Another solution to the sampling problem in molecular dynamics folding simulations is the use of special-purpose hardware designed specifically for MD simulations. The most prominant recent example is the Anton platform, a complete special-purpose supercomputer containing sets of application-specific integrated circuits (ASICs) which perform the various tasks required in an MD simulation (46).

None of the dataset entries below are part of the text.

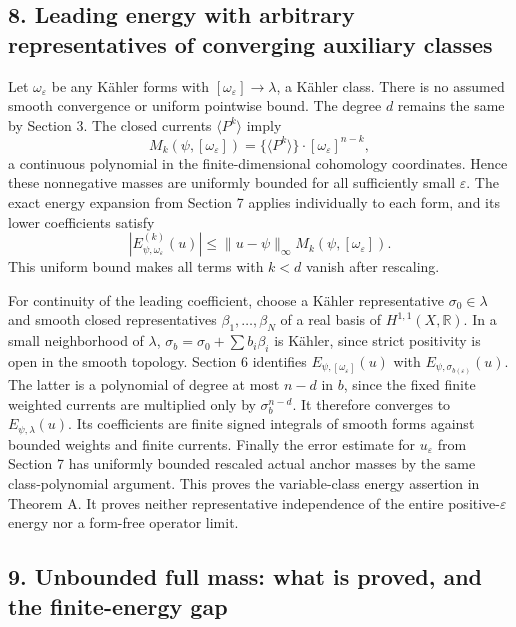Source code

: \documentclass[
  10pt,
]{article}
\begin{document}
\subsection{8. Leading energy with arbitrary representatives of
converging auxiliary
classes}\label{leading-energy-with-arbitrary-representatives-of-converging-auxiliary-classes}

Let \(\omega_\varepsilon\) be any Kähler forms with
\([\omega_\varepsilon]\to\lambda\), a Kähler class. There is no assumed
smooth convergence or uniform pointwise bound. The degree \(d\) remains
the same by Section 3. The closed currents \(\langle P^k\rangle\) imply
\[
M_k(\psi,[\omega_\varepsilon])=
\{\langle P^k\rangle\}\cdot[\omega_\varepsilon]^{n-k},
\] a continuous polynomial in the finite-dimensional cohomology
coordinates. Hence these nonnegative masses are uniformly bounded for
all sufficiently small \(\varepsilon\). The exact energy expansion from
Section 7 applies individually to each form, and its lower coefficients
satisfy \[
|E^{(k)}_{\psi,\omega_\varepsilon}(u)|\leq\|u-\psi\|_\infty M_k(\psi,[\omega_\varepsilon]).
\] This uniform bound makes all terms with \(k<d\) vanish after
rescaling.

For continuity of the leading coefficient, choose a Kähler
representative \(\sigma_0\in\lambda\) and smooth closed representatives
\(\beta_1,\ldots,\beta_N\) of a real basis of \(H^{1,1}(X,\mathbb R)\).
In a small neighborhood of \(\lambda\),
\(\sigma_b=\sigma_0+\sum b_i\beta_i\) is Kähler, since strict positivity
is open in the smooth topology. Section 6 identifies
\(E_{\psi,[\omega_\varepsilon]}(u)\) with
\(E_{\psi,\sigma_{b(\varepsilon)}}(u)\). The latter is a polynomial of
degree at most \(n-d\) in \(b\), since the fixed finite weighted
currents are multiplied only by \(\sigma_b^{n-d}\). It therefore
converges to \(E_{\psi,\lambda}(u)\). Its coefficients are finite signed
integrals of smooth forms against bounded weights and finite currents.
Finally the error estimate for \(u_\varepsilon\) from Section 7 has
uniformly bounded rescaled actual anchor masses by the same
class-polynomial argument. This proves the variable-class energy
assertion in Theorem A. It proves neither representative independence of
the entire positive-\(\varepsilon\) energy nor a form-free operator
limit.

\subsection{9. Unbounded full mass: what is proved, and the
finite-energy
gap}\label{unbounded-full-mass-what-is-proved-and-the-finite-energy-gap}
\end{document}
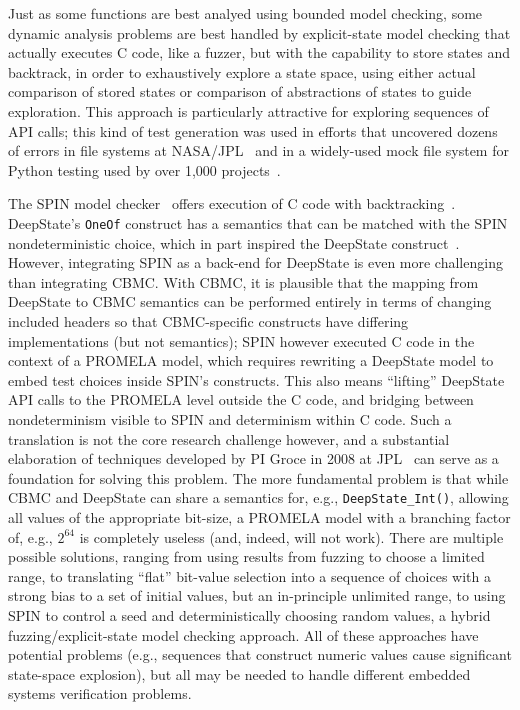 Just as some functions are best analyed using bounded model checking, some dynamic analysis problems are best handled by explicit-state model checking that actually executes C code, like a fuzzer, but with the capability to store states and backtrack, in order to exhaustively explore a state space, using either actual comparison of stored states or comparison of abstractions of states to guide exploration.  This approach is particularly attractive for exploring sequences of API calls; this kind of test generation was used in efforts that uncovered dozens of errors in file systems at NASA/JPL~\cite{AMAI} and in a widely-used mock file system for Python testing used by over 1,000 projects~\cite{tstl}.

The SPIN model checker~\cite{SPIN} offers execution of C code with backtracking~\cite{ModelDriven,ModelCode}.  DeepState's {\tt OneOf} construct has a semantics that can be matched with the SPIN nondeterministic choice, which in part inspired the DeepState construct~\cite{WODA08,WODACommon}.  However, integrating SPIN as a back-end for DeepState is even more challenging than integrating CBMC.  With CBMC, it is plausible that the mapping from DeepState to CBMC semantics can be performed entirely in terms of changing included headers so that CBMC-specific constructs have differing implementations (but not semantics); SPIN however executed C code in the context of a PROMELA model, which requires rewriting a DeepState model to embed test choices inside SPIN's constructs.  This also means ``lifting'' DeepState API calls to the PROMELA level outside the C code, and bridging between nondeterminism visible to SPIN and determinism within C code.  Such a translation is not the core research challenge however, and a substantial elaboration of techniques developed by PI Groce in 2008 at JPL~\cite{WODA08} can serve as a foundation for solving this problem.  The more fundamental problem is that while CBMC and DeepState can share a semantics for, e.g., {\tt DeepState\_Int()}, allowing all values of the appropriate bit-size, a PROMELA model with a branching factor of, e.g., $2^{64}$ is completely useless (and, indeed, will not work).  There are multiple possible solutions, ranging from using results from fuzzing to choose a limited range, to translating ``flat'' bit-value selection into a sequence of choices with a strong bias to a set of initial values, but an in-principle unlimited range, to using SPIN to control a seed and deterministically choosing random values, a hybrid fuzzing/explicit-state model checking approach.  All of these approaches have potential problems (e.g., sequences that construct numeric values cause significant state-space explosion), but all may be needed to handle different embedded systems verification problems.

While the performance of special-purpose hardware can vastly exceed that provided by general-purpose clusters, such hardware requires substantial resources to develop, and does not benefit from the constant, consumer driven advances that occur with ordinary clusters. The recent development of general-purpose graphics processing units (GPGPUs) offers the possibility of per-node performance orders of magnitude better than that of general purpose computers (47), while at the same time using consumer hardware that will be improved due to market demands for better workstation and gaming graphics. Because GPUs rely on parallel processing of a large array of data using identical procedures to obtain optimal performance, molecular dynamics simulations (involving identical floating-point calculations on a large array of atoms) can be mapped well to the GPU architecture (47). While GPU computing was previously employed in a limited manner for molecular modeling applications (48), the recent advent of a general purpose programming interface for GPUs that does not require extensive low-level effort on the part of the programmer has lead to an explosion of GPU implementations of molecular dynamics simulations (e.g., (4952)). Such implementations quote accelerations between 10- and 1000-fold over CPU-only implementations, depending on the exact algorithm and target application under consideration, and definition of an “equivalent” CPU-only competitor.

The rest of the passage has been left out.